Problem to work on: Among the records below, find each line bearing the word "piwik" and copy it.

(Saved data entries)
______________________________

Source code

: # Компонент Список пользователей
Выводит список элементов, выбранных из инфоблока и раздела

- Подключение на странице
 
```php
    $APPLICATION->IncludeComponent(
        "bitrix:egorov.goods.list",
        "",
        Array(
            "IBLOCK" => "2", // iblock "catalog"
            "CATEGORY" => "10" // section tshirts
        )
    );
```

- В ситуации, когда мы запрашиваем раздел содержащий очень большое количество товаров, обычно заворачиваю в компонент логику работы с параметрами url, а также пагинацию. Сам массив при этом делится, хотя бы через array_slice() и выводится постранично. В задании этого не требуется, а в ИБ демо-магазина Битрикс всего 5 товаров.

______________________________

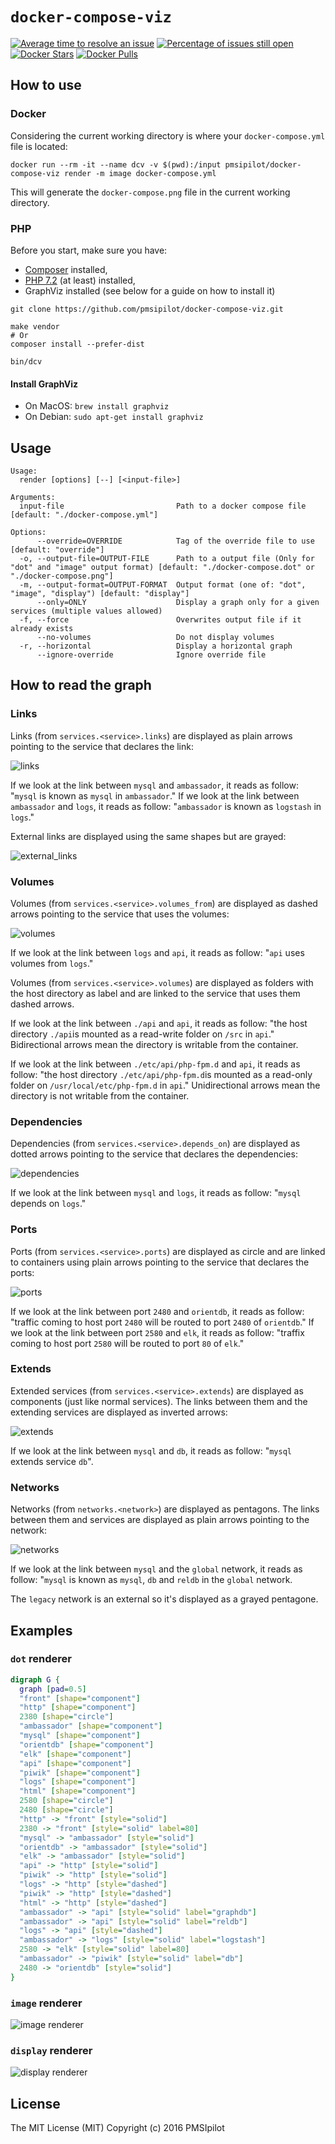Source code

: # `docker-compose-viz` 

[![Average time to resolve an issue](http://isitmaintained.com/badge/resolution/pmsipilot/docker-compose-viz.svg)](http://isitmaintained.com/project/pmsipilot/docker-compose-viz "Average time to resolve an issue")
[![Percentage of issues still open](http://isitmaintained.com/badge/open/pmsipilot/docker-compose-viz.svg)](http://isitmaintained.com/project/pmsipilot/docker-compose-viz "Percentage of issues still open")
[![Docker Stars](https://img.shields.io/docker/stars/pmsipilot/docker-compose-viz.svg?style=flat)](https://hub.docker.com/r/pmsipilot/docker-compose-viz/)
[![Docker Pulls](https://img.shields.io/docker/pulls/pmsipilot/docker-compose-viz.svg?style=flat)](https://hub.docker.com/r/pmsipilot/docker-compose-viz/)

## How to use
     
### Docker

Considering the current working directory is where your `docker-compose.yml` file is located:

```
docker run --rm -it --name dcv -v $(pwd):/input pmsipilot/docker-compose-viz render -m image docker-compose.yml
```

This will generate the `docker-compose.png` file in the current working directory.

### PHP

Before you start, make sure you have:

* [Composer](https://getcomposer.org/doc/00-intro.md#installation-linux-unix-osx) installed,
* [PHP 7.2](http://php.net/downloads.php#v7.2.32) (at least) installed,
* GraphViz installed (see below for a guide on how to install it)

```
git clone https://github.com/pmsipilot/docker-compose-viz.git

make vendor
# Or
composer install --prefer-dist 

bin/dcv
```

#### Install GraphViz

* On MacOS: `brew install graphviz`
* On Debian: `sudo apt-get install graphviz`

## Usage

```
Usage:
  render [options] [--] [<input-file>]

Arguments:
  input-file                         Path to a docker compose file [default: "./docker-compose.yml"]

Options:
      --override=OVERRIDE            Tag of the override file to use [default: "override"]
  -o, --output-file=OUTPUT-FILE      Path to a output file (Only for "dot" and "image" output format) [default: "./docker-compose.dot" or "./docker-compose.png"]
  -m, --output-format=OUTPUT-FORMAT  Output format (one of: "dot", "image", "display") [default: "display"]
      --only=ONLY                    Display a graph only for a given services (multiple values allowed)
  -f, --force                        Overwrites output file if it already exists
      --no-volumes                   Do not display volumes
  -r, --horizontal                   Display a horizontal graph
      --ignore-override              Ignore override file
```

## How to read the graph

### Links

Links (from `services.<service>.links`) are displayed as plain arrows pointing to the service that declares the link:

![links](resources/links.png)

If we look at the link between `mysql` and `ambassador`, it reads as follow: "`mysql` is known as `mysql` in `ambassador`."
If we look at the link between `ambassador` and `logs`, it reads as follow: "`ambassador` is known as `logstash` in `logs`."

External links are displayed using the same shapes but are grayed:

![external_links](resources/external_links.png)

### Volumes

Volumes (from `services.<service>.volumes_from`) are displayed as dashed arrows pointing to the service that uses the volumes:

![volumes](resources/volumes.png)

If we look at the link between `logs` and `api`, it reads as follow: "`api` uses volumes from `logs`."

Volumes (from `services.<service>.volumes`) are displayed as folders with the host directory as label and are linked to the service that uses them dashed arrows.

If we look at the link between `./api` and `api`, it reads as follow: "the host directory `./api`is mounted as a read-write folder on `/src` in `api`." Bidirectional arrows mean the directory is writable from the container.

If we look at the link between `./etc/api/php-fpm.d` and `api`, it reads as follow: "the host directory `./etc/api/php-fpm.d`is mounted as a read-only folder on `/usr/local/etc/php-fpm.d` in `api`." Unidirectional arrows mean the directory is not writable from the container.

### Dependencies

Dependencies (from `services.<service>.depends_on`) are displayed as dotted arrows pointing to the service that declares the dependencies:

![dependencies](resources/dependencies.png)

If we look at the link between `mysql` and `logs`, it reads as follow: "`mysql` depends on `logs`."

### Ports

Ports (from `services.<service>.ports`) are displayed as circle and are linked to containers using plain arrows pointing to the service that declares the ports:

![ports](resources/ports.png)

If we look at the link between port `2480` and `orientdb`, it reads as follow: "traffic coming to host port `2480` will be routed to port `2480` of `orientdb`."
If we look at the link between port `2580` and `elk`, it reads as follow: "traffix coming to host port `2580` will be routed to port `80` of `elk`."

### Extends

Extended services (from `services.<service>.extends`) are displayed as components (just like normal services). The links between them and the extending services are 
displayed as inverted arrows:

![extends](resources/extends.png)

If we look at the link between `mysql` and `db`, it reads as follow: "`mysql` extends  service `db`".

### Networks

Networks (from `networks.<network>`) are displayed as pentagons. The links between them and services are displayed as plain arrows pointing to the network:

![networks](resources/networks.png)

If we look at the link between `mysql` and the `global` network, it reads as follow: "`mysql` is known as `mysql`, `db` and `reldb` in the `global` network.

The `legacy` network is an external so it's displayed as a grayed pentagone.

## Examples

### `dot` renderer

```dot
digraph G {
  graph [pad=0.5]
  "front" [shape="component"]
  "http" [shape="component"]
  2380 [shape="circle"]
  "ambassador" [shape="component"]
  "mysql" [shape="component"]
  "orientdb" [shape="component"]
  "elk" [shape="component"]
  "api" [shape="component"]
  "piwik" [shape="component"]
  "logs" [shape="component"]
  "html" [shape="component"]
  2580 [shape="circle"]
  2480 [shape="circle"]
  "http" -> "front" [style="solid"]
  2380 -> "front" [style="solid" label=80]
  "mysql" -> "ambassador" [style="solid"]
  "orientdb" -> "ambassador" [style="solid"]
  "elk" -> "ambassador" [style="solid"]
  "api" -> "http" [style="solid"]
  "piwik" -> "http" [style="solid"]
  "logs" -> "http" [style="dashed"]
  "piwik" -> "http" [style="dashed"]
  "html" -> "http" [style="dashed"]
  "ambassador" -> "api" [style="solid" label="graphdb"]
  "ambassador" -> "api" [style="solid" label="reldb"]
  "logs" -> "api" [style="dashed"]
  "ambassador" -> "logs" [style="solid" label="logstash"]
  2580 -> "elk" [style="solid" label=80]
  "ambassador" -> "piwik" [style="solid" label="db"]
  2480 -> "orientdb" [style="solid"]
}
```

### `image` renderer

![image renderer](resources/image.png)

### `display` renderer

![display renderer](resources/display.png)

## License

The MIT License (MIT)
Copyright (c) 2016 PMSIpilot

______________________________

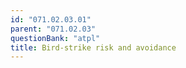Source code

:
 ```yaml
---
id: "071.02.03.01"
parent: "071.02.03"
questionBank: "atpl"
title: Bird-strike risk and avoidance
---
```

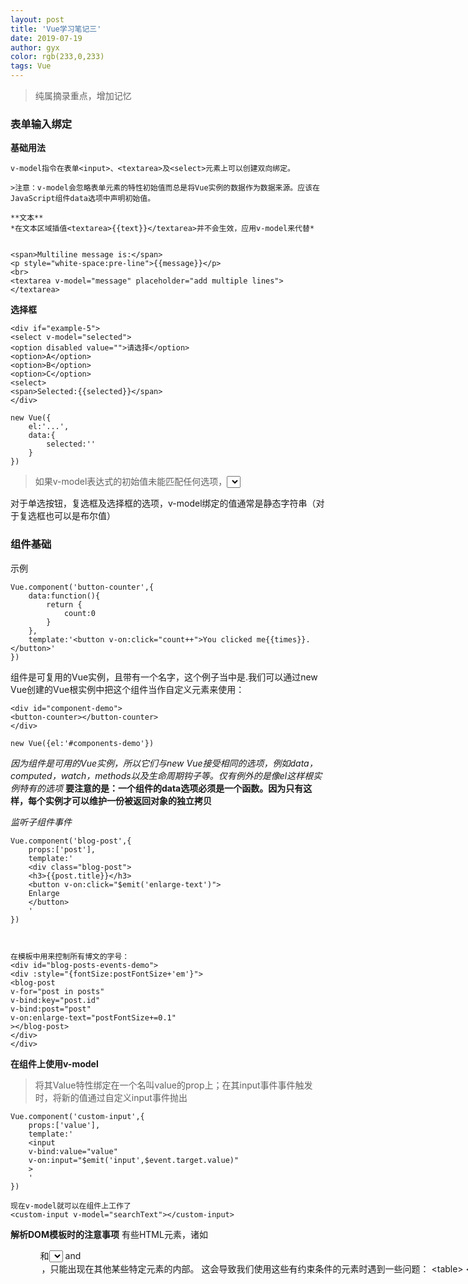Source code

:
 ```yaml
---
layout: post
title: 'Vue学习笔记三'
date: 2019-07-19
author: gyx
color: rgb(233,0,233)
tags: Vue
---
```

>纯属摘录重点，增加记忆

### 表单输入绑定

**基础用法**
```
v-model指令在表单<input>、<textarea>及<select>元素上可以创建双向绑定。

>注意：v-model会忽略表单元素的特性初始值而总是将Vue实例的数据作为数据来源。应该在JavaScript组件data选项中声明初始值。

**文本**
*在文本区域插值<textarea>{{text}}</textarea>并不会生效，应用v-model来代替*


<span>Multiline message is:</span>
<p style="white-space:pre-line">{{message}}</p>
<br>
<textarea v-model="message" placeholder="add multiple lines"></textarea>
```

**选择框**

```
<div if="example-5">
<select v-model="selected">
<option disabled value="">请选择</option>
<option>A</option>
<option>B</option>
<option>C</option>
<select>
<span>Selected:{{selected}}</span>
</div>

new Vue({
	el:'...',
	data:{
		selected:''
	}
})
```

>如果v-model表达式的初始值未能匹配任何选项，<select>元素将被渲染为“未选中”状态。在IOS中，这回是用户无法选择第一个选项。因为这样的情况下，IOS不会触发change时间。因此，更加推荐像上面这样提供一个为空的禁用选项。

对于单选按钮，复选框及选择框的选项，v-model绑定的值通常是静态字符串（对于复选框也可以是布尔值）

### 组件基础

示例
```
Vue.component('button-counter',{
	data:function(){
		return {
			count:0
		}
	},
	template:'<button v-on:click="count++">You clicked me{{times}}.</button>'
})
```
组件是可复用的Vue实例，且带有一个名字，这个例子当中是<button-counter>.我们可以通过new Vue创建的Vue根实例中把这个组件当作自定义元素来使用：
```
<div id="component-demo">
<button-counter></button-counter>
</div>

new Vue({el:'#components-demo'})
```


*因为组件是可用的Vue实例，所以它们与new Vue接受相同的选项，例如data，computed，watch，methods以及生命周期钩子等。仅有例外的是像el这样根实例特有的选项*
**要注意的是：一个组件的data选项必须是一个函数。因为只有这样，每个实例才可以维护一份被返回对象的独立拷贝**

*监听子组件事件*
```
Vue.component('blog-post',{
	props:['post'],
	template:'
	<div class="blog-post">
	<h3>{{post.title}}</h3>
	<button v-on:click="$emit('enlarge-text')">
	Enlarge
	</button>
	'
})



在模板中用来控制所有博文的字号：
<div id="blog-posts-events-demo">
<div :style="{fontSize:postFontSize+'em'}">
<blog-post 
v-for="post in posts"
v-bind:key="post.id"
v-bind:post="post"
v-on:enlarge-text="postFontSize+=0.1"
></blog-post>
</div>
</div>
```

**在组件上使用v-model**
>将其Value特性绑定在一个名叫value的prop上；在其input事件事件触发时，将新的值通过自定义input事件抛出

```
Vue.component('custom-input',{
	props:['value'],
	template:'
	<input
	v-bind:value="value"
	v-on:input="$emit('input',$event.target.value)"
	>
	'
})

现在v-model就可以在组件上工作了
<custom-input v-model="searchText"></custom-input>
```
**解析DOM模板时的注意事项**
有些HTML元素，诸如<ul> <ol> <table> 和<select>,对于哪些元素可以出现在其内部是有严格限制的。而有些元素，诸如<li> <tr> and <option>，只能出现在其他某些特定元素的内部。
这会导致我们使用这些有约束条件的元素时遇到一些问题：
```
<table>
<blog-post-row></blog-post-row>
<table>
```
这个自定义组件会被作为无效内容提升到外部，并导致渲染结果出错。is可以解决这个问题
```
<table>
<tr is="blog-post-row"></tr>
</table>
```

______________________________

Answer section:
  "piwik" [shape="component"]
  "piwik" -> "http" [style="solid"]
  "piwik" -> "http" [style="dashed"]
  "ambassador" -> "piwik" [style="solid" label="db"]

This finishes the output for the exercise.